== EXERCISE ==
Among the lines of the records, find all that carry the word "RELOCATION" and copy them.

== TASK DATA ==
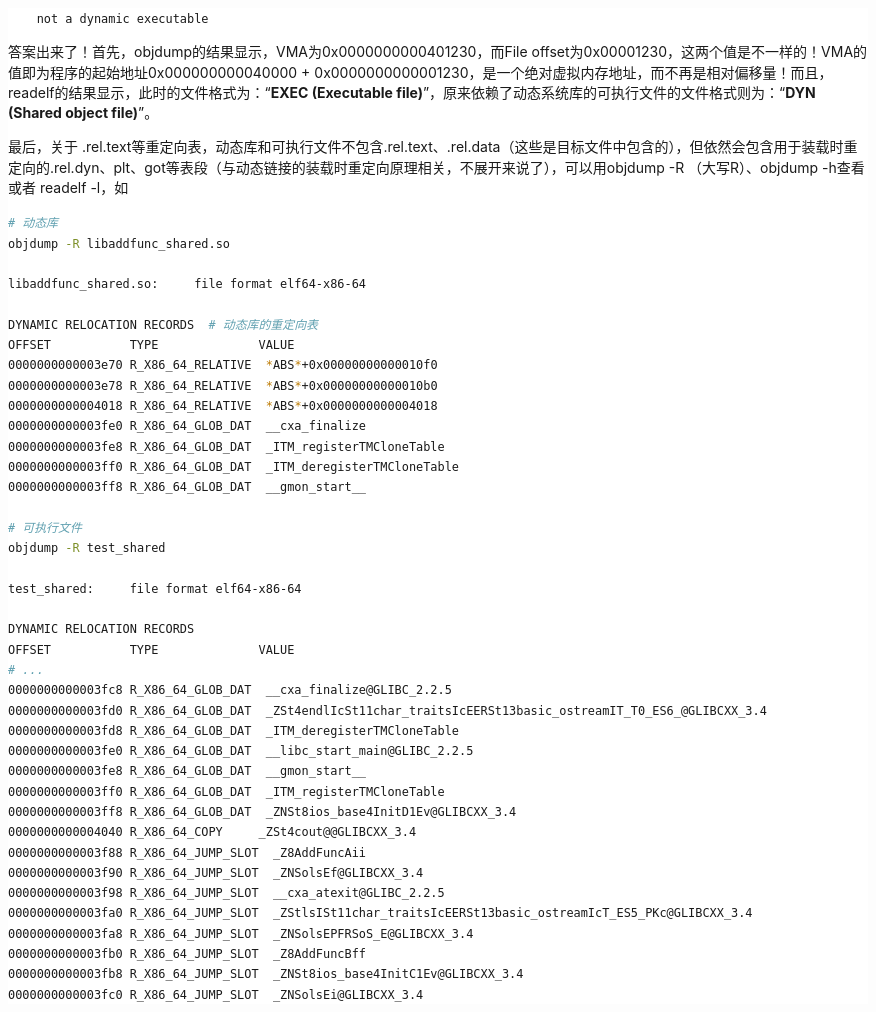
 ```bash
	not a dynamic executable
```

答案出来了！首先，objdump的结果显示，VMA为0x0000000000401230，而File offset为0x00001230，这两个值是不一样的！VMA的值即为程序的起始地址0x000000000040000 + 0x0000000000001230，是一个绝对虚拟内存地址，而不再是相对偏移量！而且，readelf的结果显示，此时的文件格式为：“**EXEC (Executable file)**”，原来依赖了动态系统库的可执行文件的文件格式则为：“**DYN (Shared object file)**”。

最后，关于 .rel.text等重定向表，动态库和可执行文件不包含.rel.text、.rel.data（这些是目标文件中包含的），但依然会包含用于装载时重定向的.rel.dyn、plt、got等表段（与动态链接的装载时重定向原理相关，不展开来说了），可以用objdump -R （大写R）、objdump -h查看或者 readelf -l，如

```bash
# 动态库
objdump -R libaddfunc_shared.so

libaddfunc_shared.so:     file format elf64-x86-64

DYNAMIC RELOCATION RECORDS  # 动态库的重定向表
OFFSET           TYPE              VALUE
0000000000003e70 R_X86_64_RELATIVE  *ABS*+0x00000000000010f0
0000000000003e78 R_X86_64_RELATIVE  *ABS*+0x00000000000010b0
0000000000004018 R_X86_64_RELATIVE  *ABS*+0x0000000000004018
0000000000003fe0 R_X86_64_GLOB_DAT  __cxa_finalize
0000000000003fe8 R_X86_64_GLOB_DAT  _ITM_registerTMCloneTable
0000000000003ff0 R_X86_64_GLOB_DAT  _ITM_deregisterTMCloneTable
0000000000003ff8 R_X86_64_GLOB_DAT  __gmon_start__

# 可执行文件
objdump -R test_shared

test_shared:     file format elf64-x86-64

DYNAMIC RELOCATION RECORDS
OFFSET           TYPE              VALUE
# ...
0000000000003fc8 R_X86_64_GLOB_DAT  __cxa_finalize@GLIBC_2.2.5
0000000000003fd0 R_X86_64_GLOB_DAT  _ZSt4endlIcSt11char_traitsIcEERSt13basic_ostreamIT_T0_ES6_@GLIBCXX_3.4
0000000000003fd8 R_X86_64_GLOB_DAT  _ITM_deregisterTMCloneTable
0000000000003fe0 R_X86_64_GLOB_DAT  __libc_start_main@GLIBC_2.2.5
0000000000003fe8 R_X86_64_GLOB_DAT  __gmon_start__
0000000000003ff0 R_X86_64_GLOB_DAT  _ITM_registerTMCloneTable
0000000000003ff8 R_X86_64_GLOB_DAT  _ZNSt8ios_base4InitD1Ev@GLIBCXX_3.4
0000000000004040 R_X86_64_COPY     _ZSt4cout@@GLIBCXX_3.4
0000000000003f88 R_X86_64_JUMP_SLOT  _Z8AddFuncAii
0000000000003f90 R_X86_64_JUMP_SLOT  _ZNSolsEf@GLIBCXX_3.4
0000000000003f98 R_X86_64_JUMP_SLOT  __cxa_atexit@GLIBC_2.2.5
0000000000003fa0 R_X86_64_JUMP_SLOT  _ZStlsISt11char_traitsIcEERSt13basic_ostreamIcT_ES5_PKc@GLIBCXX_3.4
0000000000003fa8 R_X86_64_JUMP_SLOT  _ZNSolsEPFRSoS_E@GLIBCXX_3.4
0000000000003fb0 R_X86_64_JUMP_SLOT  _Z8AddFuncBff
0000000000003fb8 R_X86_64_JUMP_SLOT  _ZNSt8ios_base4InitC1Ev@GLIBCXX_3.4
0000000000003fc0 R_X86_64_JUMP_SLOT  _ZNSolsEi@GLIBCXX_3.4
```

* * *

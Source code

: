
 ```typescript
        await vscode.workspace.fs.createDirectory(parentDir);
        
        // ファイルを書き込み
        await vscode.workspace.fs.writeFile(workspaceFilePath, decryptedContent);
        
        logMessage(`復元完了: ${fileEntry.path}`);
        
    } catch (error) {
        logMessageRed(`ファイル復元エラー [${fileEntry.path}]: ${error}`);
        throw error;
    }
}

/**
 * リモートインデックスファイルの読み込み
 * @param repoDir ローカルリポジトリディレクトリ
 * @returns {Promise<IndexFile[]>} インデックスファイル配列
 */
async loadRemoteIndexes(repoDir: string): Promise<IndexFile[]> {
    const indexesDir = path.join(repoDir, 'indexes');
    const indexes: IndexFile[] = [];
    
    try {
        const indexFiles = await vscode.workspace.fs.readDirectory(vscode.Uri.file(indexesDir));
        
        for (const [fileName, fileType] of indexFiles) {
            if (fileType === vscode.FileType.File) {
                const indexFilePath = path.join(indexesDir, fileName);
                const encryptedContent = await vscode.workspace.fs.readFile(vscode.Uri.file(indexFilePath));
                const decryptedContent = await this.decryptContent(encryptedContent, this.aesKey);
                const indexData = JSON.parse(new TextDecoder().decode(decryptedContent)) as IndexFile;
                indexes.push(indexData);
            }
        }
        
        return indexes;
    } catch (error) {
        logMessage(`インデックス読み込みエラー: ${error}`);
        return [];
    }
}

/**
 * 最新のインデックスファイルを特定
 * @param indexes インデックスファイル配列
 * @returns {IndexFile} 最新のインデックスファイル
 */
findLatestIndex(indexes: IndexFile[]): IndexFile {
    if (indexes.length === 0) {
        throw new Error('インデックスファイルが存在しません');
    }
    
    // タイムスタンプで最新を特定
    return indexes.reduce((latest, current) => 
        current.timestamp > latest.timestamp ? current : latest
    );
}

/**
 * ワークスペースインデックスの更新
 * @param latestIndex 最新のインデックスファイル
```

== RESPONSE TO THIS TASK ==
DYNAMIC RELOCATION RECORDS  # 动态库的重定向表
DYNAMIC RELOCATION RECORDS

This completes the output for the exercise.